- Assignment:
Comb the records below for the string "Hence" and copy each line where it turns up.

- Collected data entries:
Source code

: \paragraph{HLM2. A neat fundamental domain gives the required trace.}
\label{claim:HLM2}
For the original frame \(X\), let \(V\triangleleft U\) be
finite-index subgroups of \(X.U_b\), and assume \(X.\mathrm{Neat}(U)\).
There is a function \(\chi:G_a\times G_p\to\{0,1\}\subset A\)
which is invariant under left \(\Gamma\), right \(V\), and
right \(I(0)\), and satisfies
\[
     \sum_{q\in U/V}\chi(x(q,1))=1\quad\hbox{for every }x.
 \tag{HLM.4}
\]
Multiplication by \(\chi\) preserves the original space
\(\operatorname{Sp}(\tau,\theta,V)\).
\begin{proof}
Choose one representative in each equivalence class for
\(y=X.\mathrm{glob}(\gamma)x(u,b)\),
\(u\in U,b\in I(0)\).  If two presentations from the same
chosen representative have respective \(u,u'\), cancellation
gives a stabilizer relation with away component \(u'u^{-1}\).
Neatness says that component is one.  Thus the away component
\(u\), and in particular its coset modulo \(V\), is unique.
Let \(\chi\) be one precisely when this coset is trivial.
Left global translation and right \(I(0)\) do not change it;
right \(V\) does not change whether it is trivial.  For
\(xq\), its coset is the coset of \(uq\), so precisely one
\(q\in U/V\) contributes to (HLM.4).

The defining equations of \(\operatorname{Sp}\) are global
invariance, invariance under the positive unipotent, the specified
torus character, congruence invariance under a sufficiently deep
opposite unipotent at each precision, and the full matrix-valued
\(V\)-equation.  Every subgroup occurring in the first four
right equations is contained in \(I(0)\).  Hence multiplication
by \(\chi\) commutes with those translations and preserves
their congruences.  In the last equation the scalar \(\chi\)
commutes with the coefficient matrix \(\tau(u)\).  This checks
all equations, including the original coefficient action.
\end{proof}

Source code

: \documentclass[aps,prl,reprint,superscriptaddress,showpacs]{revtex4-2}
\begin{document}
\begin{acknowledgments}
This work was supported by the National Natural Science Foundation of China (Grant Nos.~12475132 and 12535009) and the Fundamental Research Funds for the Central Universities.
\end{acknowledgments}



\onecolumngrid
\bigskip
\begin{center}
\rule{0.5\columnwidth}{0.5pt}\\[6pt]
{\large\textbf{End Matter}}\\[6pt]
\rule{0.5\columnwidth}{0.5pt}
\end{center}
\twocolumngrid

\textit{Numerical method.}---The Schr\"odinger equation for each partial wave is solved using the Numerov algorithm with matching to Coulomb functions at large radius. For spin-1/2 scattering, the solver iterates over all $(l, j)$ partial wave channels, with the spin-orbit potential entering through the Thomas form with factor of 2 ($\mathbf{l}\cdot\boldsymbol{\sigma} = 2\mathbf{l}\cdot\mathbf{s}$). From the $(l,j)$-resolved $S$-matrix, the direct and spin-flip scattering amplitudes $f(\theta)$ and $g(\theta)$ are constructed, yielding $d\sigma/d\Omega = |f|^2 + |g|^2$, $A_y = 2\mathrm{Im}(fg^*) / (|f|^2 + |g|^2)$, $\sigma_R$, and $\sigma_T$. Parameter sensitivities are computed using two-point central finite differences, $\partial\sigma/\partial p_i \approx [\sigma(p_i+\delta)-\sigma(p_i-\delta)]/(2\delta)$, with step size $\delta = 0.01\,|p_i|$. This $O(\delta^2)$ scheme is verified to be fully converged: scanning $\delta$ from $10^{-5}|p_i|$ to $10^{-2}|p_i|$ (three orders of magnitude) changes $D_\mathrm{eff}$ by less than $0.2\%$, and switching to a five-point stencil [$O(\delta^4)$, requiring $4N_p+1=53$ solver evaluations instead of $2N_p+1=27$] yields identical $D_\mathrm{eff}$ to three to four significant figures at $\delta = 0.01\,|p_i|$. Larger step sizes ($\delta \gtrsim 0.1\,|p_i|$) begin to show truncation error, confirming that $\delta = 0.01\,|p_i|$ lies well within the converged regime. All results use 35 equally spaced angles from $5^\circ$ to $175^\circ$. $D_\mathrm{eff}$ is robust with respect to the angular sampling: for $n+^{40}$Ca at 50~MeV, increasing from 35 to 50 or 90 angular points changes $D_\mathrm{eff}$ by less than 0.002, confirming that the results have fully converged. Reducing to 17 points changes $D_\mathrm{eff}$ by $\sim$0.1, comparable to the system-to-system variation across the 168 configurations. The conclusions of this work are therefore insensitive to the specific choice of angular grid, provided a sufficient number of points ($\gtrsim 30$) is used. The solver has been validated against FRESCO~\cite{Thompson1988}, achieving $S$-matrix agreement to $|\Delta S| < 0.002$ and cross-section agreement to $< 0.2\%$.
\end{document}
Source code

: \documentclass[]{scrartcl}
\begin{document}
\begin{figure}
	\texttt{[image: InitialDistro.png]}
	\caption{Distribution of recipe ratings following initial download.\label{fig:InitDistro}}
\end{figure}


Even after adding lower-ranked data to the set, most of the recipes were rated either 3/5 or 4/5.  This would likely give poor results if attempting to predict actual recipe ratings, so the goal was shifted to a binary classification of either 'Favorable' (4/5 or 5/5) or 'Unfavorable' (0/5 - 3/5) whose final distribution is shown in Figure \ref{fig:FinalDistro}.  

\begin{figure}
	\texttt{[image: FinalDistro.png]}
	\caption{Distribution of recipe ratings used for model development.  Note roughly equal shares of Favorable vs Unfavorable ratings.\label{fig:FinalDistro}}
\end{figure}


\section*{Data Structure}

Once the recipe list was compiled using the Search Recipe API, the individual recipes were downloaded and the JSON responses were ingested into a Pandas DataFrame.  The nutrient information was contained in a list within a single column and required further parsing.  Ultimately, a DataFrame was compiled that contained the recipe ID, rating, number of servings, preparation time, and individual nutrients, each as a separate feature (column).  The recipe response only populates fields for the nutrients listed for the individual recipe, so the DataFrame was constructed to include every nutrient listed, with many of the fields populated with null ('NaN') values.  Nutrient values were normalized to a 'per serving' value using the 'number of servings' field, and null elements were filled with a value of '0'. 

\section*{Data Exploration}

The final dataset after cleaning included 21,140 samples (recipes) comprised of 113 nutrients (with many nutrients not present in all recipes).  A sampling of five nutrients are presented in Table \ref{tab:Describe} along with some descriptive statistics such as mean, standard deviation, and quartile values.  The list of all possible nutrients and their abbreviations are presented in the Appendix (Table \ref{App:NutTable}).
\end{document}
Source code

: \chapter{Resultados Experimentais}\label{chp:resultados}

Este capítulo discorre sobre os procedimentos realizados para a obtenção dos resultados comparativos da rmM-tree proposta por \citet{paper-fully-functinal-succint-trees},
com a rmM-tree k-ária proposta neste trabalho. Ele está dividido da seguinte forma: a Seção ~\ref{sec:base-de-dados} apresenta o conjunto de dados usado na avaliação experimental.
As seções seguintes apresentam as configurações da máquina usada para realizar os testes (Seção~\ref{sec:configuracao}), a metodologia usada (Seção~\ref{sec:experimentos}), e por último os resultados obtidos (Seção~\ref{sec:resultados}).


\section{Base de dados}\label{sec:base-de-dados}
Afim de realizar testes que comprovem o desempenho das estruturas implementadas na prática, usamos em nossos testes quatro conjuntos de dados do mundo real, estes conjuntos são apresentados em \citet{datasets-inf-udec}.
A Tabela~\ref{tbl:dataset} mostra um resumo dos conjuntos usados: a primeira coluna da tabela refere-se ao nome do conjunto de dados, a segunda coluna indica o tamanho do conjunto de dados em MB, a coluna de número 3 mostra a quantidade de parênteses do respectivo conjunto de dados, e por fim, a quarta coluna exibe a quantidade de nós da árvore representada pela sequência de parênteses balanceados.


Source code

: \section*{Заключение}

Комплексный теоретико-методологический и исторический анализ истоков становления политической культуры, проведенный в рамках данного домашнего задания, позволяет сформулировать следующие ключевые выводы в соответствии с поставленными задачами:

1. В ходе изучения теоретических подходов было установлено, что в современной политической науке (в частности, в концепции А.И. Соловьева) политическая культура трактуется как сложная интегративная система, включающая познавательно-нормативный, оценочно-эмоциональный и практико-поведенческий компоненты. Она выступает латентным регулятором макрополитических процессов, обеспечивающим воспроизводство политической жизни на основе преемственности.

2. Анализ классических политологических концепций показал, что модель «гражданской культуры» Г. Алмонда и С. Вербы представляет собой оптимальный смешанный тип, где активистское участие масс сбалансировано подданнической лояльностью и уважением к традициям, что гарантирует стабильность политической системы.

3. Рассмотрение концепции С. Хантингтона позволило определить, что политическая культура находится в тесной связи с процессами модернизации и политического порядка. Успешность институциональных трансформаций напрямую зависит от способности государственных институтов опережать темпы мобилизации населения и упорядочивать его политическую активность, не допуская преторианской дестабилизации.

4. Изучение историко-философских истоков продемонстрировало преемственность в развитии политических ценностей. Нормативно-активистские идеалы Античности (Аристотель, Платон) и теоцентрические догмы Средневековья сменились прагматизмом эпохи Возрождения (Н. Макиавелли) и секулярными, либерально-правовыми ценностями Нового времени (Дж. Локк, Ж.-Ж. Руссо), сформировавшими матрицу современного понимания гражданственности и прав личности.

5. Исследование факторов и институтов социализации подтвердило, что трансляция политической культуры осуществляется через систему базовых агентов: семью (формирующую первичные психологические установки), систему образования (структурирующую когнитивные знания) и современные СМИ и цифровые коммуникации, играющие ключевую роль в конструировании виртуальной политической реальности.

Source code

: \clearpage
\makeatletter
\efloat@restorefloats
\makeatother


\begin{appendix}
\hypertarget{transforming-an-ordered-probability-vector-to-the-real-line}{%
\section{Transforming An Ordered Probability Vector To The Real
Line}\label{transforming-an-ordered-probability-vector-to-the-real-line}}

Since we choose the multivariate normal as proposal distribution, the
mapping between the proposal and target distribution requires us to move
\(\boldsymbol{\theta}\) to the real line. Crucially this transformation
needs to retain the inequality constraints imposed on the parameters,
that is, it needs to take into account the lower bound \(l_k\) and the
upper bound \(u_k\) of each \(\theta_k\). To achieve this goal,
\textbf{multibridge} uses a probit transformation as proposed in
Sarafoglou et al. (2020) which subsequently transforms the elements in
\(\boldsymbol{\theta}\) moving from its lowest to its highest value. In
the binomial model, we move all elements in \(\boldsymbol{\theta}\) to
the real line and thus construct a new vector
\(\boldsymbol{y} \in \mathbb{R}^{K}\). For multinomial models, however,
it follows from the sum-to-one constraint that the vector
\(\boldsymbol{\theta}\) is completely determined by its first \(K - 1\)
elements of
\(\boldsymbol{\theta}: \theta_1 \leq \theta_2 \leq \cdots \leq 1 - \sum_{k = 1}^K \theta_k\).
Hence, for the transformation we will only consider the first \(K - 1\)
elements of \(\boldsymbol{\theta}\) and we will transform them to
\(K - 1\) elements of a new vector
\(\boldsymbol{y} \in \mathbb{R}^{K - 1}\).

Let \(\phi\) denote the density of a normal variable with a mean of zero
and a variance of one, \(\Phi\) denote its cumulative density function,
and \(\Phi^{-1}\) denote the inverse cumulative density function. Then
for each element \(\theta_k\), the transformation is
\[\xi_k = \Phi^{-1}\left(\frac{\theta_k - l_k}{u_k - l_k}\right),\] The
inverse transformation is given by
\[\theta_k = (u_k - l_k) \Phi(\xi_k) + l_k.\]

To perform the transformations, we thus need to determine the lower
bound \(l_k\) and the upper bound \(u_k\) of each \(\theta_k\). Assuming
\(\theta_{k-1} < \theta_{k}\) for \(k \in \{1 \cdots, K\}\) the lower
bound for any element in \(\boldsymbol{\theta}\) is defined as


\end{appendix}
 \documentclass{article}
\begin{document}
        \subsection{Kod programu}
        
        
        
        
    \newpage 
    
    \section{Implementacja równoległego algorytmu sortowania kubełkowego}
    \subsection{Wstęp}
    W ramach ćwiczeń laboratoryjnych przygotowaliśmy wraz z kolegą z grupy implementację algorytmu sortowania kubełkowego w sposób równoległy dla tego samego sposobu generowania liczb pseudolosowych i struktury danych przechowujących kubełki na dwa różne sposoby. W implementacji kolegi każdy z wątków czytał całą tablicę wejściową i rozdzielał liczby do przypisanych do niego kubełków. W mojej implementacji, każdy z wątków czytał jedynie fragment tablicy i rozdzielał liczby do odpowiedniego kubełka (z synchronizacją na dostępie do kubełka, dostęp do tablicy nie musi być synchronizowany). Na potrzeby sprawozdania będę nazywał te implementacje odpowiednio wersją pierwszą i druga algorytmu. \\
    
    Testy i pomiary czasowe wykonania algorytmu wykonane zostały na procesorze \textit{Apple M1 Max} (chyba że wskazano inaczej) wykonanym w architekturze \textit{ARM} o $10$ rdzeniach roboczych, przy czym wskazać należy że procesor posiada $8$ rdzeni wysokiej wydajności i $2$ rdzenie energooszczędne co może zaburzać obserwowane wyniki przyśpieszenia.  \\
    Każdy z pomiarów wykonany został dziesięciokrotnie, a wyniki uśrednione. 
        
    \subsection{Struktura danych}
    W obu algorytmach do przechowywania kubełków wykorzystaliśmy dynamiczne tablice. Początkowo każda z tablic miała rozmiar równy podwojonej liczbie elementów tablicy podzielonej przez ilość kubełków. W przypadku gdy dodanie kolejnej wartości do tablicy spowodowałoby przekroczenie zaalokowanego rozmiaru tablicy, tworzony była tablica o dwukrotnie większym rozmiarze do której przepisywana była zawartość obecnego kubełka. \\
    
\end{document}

- Answer to this task:
right equations is contained in \(I(0)\).  Hence multiplication
Hence, for the transformation we will only consider the first \(K - 1\)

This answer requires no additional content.